Application on NSX node has crashed and created multiple nestdb-server-zdump core dumps on ESXI hosts.
search cancel

Application on NSX node has crashed and created multiple nestdb-server-zdump core dumps on ESXI hosts.

book

Article ID: 367512

calendar_today

Updated On:

Products

VMware NSX

Issue/Introduction

  • You are running VMware NSX 4.1.x.
  • In the NSX-T manager UI, the below alarm is generated with the following details:
    "Application on NSX node <Node name> has crashed. The number of core files found is <X>. Collect the Support Bundle including core dump files and contact VMware Support team."
  • On the ESXi host, In the log file /var/run/log/vobd.log we see entries:
    [esx.problem.application.core.dumped] An application (/opt/vmware/nsx-nestdb/bin/nestdb-server) running on ESXi host has crashed (1 time(s) so far).
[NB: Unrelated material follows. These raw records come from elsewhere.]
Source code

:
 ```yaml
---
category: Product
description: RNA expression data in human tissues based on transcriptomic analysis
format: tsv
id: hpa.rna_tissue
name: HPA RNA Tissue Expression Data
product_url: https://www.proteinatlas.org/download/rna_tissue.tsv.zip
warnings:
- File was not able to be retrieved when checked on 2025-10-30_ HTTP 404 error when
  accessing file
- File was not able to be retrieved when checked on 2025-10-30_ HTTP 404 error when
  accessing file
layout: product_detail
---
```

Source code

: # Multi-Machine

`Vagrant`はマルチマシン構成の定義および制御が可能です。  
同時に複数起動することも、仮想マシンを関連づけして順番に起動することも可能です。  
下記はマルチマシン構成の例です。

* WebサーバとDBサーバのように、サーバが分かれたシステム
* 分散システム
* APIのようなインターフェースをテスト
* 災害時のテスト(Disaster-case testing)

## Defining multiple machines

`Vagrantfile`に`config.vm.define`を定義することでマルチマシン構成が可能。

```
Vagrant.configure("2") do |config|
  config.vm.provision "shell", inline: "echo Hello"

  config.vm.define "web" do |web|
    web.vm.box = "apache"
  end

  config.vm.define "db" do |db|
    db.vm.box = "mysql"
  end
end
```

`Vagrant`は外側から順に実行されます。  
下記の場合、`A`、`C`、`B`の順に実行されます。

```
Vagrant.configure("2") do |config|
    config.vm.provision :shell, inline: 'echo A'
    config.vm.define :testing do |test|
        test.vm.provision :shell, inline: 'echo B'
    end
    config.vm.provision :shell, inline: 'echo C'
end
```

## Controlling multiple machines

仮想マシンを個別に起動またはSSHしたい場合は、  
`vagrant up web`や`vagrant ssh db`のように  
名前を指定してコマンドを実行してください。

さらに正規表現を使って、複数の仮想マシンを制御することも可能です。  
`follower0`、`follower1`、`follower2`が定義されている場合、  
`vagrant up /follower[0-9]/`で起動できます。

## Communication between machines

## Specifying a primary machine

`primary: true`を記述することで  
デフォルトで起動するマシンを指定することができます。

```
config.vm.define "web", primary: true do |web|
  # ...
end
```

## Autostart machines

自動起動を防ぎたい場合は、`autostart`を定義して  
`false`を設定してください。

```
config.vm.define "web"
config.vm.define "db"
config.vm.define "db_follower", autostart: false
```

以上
A core file may have been created at /var/core/nestdb-server-zdump.000. 
  • On the ESXi host, we see the following core dump generated:

    /var/core/nestdb-server-zdump.xxx

Cause

  • When the metrics are being written to the scratch location, a Remote Procedure Call (RPC) accesses the file system to check if a specific file exists on the scratch location.
  • As a part of the file system check, when nsx-nestDB tries to check the file location, it may return the error code "busy" on the file when multiple hosts are trying to access the same file. This may cause a crash of  nsx-nestDB service. Service is configured to be auto-restarted after a crash.
  • This will not impact the data plane or performance of the host. 

Resolution

This issue is fixed in NSX 4.2 and higher.

Additional Information

To clear the alarm, core dump file(s) should be manually deleted from the ESXi host.